Data:
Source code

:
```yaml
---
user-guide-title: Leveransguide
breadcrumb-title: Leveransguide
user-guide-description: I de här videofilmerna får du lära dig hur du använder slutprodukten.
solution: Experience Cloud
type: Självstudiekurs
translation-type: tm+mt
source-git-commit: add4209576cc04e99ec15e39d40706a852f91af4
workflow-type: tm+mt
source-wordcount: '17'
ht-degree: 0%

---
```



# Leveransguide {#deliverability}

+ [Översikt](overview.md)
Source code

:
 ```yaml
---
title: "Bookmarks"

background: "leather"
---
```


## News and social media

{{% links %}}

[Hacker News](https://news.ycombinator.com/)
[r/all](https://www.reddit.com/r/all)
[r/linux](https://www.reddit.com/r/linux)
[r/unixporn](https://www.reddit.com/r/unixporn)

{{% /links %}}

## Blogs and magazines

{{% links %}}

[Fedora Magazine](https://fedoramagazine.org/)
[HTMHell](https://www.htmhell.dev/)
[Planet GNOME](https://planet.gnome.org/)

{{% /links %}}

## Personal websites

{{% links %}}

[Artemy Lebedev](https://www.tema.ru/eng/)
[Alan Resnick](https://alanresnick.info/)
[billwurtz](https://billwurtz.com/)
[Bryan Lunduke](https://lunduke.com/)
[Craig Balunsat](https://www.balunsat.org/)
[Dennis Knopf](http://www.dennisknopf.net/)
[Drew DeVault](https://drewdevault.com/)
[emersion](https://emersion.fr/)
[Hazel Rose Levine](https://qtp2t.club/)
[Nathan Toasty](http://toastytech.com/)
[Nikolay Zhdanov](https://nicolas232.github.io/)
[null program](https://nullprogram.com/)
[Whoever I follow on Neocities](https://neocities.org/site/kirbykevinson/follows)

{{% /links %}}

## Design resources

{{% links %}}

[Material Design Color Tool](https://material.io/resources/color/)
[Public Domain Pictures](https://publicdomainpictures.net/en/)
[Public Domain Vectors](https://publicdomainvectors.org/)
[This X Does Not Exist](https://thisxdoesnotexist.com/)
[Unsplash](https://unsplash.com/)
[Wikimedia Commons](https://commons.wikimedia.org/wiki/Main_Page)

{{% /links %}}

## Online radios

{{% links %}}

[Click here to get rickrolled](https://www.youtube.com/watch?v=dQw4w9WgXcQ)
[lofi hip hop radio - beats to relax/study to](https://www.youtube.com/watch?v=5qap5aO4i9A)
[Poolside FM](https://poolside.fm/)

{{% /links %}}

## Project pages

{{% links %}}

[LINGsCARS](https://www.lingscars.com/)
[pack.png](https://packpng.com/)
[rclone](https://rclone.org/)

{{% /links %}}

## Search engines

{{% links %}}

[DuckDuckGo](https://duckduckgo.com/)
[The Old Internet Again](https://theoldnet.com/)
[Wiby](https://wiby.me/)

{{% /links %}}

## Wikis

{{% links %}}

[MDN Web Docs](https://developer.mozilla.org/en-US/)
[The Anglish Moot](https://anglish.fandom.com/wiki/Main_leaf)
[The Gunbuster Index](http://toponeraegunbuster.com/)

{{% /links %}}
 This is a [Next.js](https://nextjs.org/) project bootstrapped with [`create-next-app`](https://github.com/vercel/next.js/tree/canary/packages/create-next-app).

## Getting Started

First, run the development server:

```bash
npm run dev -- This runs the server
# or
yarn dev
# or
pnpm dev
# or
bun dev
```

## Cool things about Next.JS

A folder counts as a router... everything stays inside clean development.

What to work on:
Reproduce exactly the line containing "[HTMHell](https://www.htmhell.dev/)" and all lines after it through the end of the listing above; leave out every earlier line.

Exercise result:
[HTMHell](https://www.htmhell.dev/)
[Planet GNOME](https://planet.gnome.org/)

{{% /links %}}

## Personal websites

{{% links %}}

[Artemy Lebedev](https://www.tema.ru/eng/)
[Alan Resnick](https://alanresnick.info/)
[billwurtz](https://billwurtz.com/)
[Bryan Lunduke](https://lunduke.com/)
[Craig Balunsat](https://www.balunsat.org/)
[Dennis Knopf](http://www.dennisknopf.net/)
[Drew DeVault](https://drewdevault.com/)
[emersion](https://emersion.fr/)
[Hazel Rose Levine](https://qtp2t.club/)
[Nathan Toasty](http://toastytech.com/)
[Nikolay Zhdanov](https://nicolas232.github.io/)
[null program](https://nullprogram.com/)
[Whoever I follow on Neocities](https://neocities.org/site/kirbykevinson/follows)

{{% /links %}}

## Design resources

{{% links %}}

[Material Design Color Tool](https://material.io/resources/color/)
[Public Domain Pictures](https://publicdomainpictures.net/en/)
[Public Domain Vectors](https://publicdomainvectors.org/)
[This X Does Not Exist](https://thisxdoesnotexist.com/)
[Unsplash](https://unsplash.com/)
[Wikimedia Commons](https://commons.wikimedia.org/wiki/Main_Page)

{{% /links %}}

## Online radios

{{% links %}}

[Click here to get rickrolled](https://www.youtube.com/watch?v=dQw4w9WgXcQ)
[lofi hip hop radio - beats to relax/study to](https://www.youtube.com/watch?v=5qap5aO4i9A)
[Poolside FM](https://poolside.fm/)

{{% /links %}}

## Project pages

{{% links %}}

[LINGsCARS](https://www.lingscars.com/)
[pack.png](https://packpng.com/)
[rclone](https://rclone.org/)

{{% /links %}}

## Search engines

{{% links %}}

[DuckDuckGo](https://duckduckgo.com/)
[The Old Internet Again](https://theoldnet.com/)
[Wiby](https://wiby.me/)

{{% /links %}}

## Wikis

{{% links %}}

[MDN Web Docs](https://developer.mozilla.org/en-US/)
[The Anglish Moot](https://anglish.fandom.com/wiki/Main_leaf)
[The Gunbuster Index](http://toponeraegunbuster.com/)

{{% /links %}}
 This is a [Next.js](https://nextjs.org/) project bootstrapped with [`create-next-app`](https://github.com/vercel/next.js/tree/canary/packages/create-next-app).

## Getting Started

First, run the development server:

```bash
npm run dev -- This runs the server
# or
yarn dev
# or
pnpm dev
# or
bun dev
```

## Cool things about Next.JS

A folder counts as a router... everything stays inside clean development.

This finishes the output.